One variant of the holography idea I mentioned earlier is called “celestial” holography. In this picture, the sides of the box are an infinite distance away: a “celestial sphere” depicting the angles particles go after they collide, in the same way a star chart depicts the angles between stars. Recent work has shown that there is something like a sensible theory that describes physics on this celestial sphere, that contains all the information about what happens inside.

This paper shows that the celestial theory has a property called quantum chaos. In physics, a theory is said to be chaotic if it depends very precisely on its initial conditions, so that even a small change will result in a large change later (the usual metaphor is a butterfly flapping its wings and causing a hurricane). This kind of behavior appears to be present in this theory.

arXiv:2201.01657 : Calculations of Delbrück scattering to all orders in αZ

Delbrück scattering is an effect where the nuclei of heavy elements like lead can deflect high-energy photons, as a consequence of quantum field theory. This effect is apparently tricky to calculate, and previous calculations have involved approximations. This paper finds a way to calculate the effect without those approximations, which should let it match better with experiments.

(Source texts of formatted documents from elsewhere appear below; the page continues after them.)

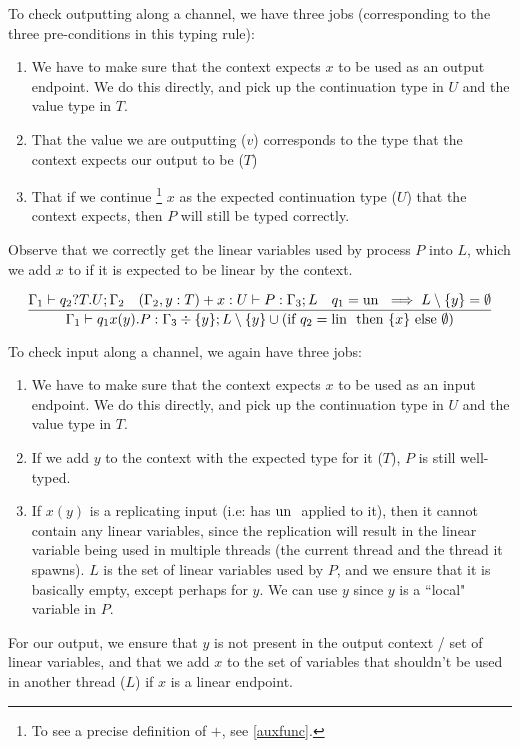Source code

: To check outputting along a channel, we have three jobs (corresponding to the three pre-conditions in this typing rule):
\begin{enumerate}
    \item We have to make sure that the context expects $x$ to be used as an output endpoint. We do this directly, and pick up the continuation type in $U$ and the value type in $T$.
    \item That the value we are outputting ($v$) corresponds to the type that the context expects our output to be ($T$)
    \item That if we continue \footnote{To see a precise definition of $+$, see \ref{auxfunc}.} $x$ as the expected continuation type ($U$) that the context expects, then $P$ will still be typed correctly.
\end{enumerate}

Observe that we correctly get the linear variables used by process $P$ into $L$, which we add $x$ to if it is expected to be linear by the context.

$$
\frac{\Gamma_1 \vdash q_2?T.U ; \Gamma_2 \quad (\Gamma_2, y : T) + x : U \vdash P : \Gamma_3 ; L \quad q_1 = \text{un } \implies L \setminus \{y\} = \emptyset}{\Gamma_1 \vdash q_1 x(y) . P : \Gamma_3 \div \{y\} ; L \setminus \{y\} \cup  (\text{if } q_2 = \text{lin } \text{ then } \{x\} \text{ else } \emptyset)}
$$

To check input along a channel, we again have three jobs:
\begin{enumerate}
    \item We have to make sure that the context expects $x$ to be used as an input endpoint. We do this directly, and pick up the continuation type in $U$ and the value type in $T$.
    \item If we add $y$ to the context with the expected type for it ($T$), $P$ is still well-typed. 
    \item If $x(y)$ is a replicating input (i.e: has $\text{un }$ applied to it), then it cannot contain any linear variables, since the replication will result in the linear variable being used in multiple threads (the current thread and the thread it spawns). $L$ is the set of linear variables used by $P$, and we ensure that it is basically empty, except perhaps for $y$. We can use $y$ since $y$ is a ``local" variable in $P$.
\end{enumerate}

For our output, we ensure that $y$ is not present in the output context / set of linear variables, and that we add $x$ to the set of variables that shouldn't be used in another thread ($L$) if $x$ is a linear endpoint.

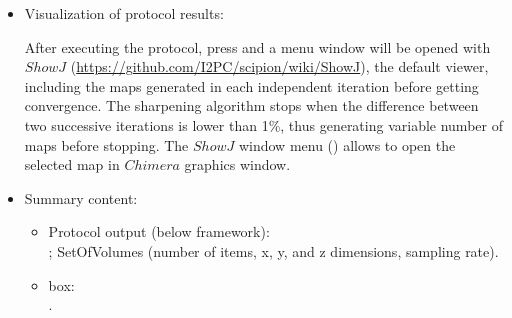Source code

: \begin{itemize}
  \item Visualization of protocol results:
  
  After executing the protocol, press  and a menu window will be opened with $ShowJ$ (\url{https://github.com/I2PC/scipion/wiki/ShowJ}), the default \scipion viewer, including the maps generated in each independent iteration before getting convergence. The sharpening algorithm stops when the difference between two successive iterations is lower than 1\%, thus generating variable number of maps before stopping. The $ShowJ$ window menu () allows to open the selected map in $Chimera$ graphics window.
  
  \item Summary content:
  \begin{itemize}
     \item Protocol output (below \scipion framework):\\ ; SetOfVolumes (number of items, x, y, and z dimensions, sampling rate).
     \item {} box:\\ .
  \end{itemize}
    
\end{itemize}

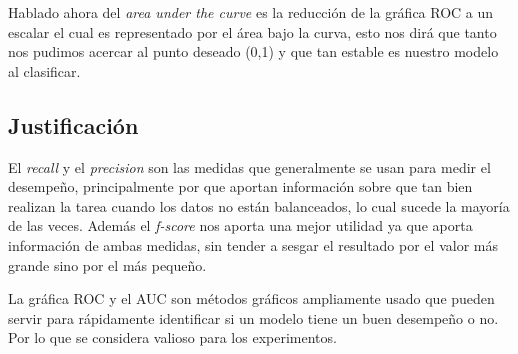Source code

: \par Hablado ahora del \textit{area under the curve} es la reducción de la gráfica ROC a un escalar el cual es representado por el área bajo la curva, esto nos dirá que tanto nos pudimos acercar al punto deseado (0,1) y que tan estable es nuestro modelo al clasificar.

\subsection{Justificación}	

\par El \textit{recall} y el \textit{precision} son las medidas que generalmente se usan para medir el desempeño, principalmente por que aportan información sobre que tan bien realizan la tarea cuando los datos no están balanceados, lo cual sucede la mayoría de las veces. Además el \textit{f-score} nos aporta una mejor utilidad ya que aporta información de ambas medidas, sin tender a sesgar el resultado por el valor más grande sino por el más pequeño.

\par La gráfica ROC y el AUC son métodos gráficos ampliamente usado que pueden servir para rápidamente identificar si un modelo tiene un buen desempeño o no. Por lo que se considera valioso para los experimentos.

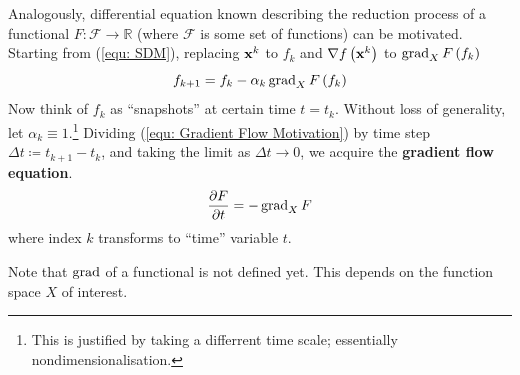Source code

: \documentclass[../dissertation.tex]{subfiles}
\begin{document}
Analogously, differential equation known describing the reduction process of a functional $F:\mathcal{F} \rightarrow \mathbb{R}$ (where $\mathcal{F}$ is some set of functions) can be motivated.
Starting from (\ref{equ: SDM}), replacing $\mathbf{x}^{k}$ to $f_k$ and $\nabla f\left( \mathbf{x}^k \right)$ to $\operatorname{grad}_X F\left( f_k \right)$
\begin{equation}
    f_{k+1} = f_k - \alpha_k \operatorname{grad}_X F \left( f_k \right)
    \label{equ: Gradient Flow Motivation}
\end{equation}
Now think of $f_k$ as ``snapshots'' at certain time $t = t_k$.
Without loss of generality, let $\alpha_k \equiv 1$.\footnote{
This is justified by taking a differrent time scale; essentially nondimensionalisation.}
Dividing (\ref{equ: Gradient Flow Motivation}) by time step $\Delta t \coloneqq t_{k+1} - t_k$,
and taking the limit as $\Delta t \rightarrow 0$,
we acquire the \textbf{gradient flow equation}\cite{YSC2021}.
\begin{equation}
    \frac{\partial F}{\partial t} = - \operatorname{grad}_X F
\end{equation}
where index $k$ transforms to ``time'' variable $t$.

Note that $\operatorname{grad}$ of a functional is not defined yet. This depends on the function space $X$ of interest.
\end{document}

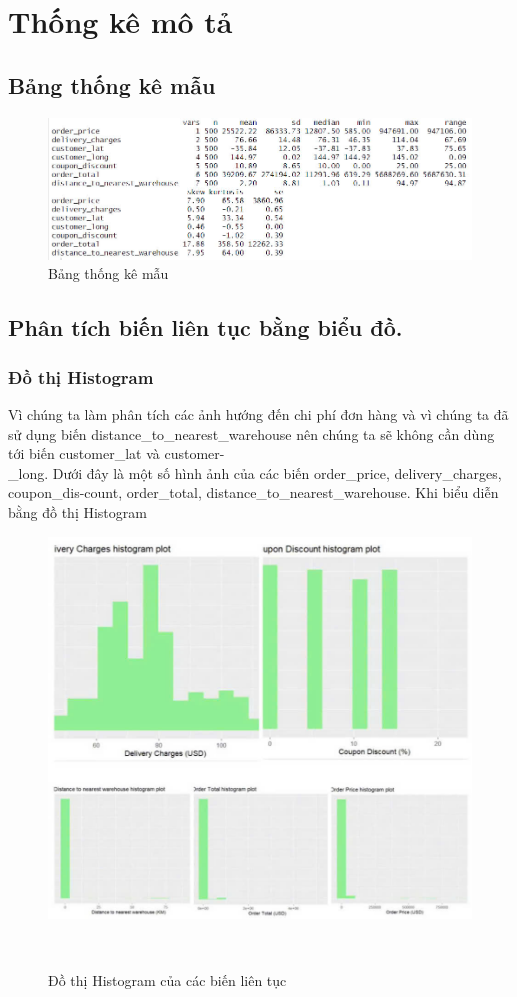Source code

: \section{Thống kê mô tả}

\subsection{Bảng thống kê mẫu}
\begin{figure}[H]
    \centering
    \includegraphics[width=0.8\linewidth]{graphics/bảng thống kê mẫu.jpg}
    \caption{Bảng thống kê mẫu}
\end{figure}

\subsection{Phân tích biến liên tục bằng biểu đồ.}
\subsubsection{Đồ thị Histogram}
	Vì chúng ta làm phân tích các ảnh hướng đến chi phí đơn hàng và vì chúng ta đã sử dụng biến distance\_to\_nearest\_warehouse nên chúng ta sẽ không cần dùng tới biến customer\_lat và customer-\\\_long. Dưới đây là một số hình ảnh của các biến order\_price, delivery\_charges, coupon\_dis-count, order\_total, distance\_to\_nearest\_warehouse. Khi biểu diễn bằng đồ thị Histogram
\begin{figure}[H]
    \centering
    \includegraphics[width=0.7\linewidth]{graphics/bang7.jpg}
    \caption{Đồ thị Histogram của các biến liên tục}\
    \label{asb}
\end{figure}
\FloatBarrier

(As an aside, I’m a little confused by the claim that they’re going to all orders in αZ when it looks like they just consider one-loop diagrams…but this is probably just my ignorance, this is a corner of the field quite distant from my own.)

arXiv:2201.01674 : On Unfolded Approach To Off-Shell Supersymmetric Models

Supersymmetry is a relationship between two types of particles: fermions, which typically make up matter, and bosons, which are usually associated with forces. In realistic theories this relationship is “broken” and the two types of particles have different properties, but theoretical physicists often study models where supersymmetry is “unbroken” and the two types of particles have the same mass and charge. This paper finds a new way of describing some theories of this kind that reorganizes them in an interesting way, using an “unfolded” approach in which aspects of the particles that would normally be combined are given their own separate variables.

(This is another one I don’t know much about, this is the first time I’d heard of the unfolded approach.)

arXiv:2201.01679 : Geometric Flow of Bubbles

String theorists have conjectured that only some types of theories can be consistently combined with a full theory of quantum gravity, others live in a “swampland” of non-viable theories. One set of conjectures characterizes this swampland in terms of “flows” in which theories with different geometry can flow in to each other. The properties of these flows are supposed to be related to which theories are or are not in the swampland.

This paper writes down equations describing these flows, and applies them to some toy model “bubble” universes.

arXiv:2201.01697 : Graviton scattering amplitudes in first quantisation

This paper is a pedagogical one, introducing graduate students to a topic rather than presenting new research.

Usually in quantum field theory we do something called “second quantization”, thinking about the world not in terms of particles but in terms of fields that fill all of space and time. However, sometimes one can instead use “first quantization”, which is much more similar to ordinary quantum mechanics. There you think of a single particle traveling along a “world-line”, and calculate the probability it interacts with other particles in particular ways. This approach has recently been used to calculate interactions of gravitons, particles related to the gravitational field in the same way photons are related to the electromagnetic field. The approach has some advantages in terms of simplifying the results, which are described in this paper.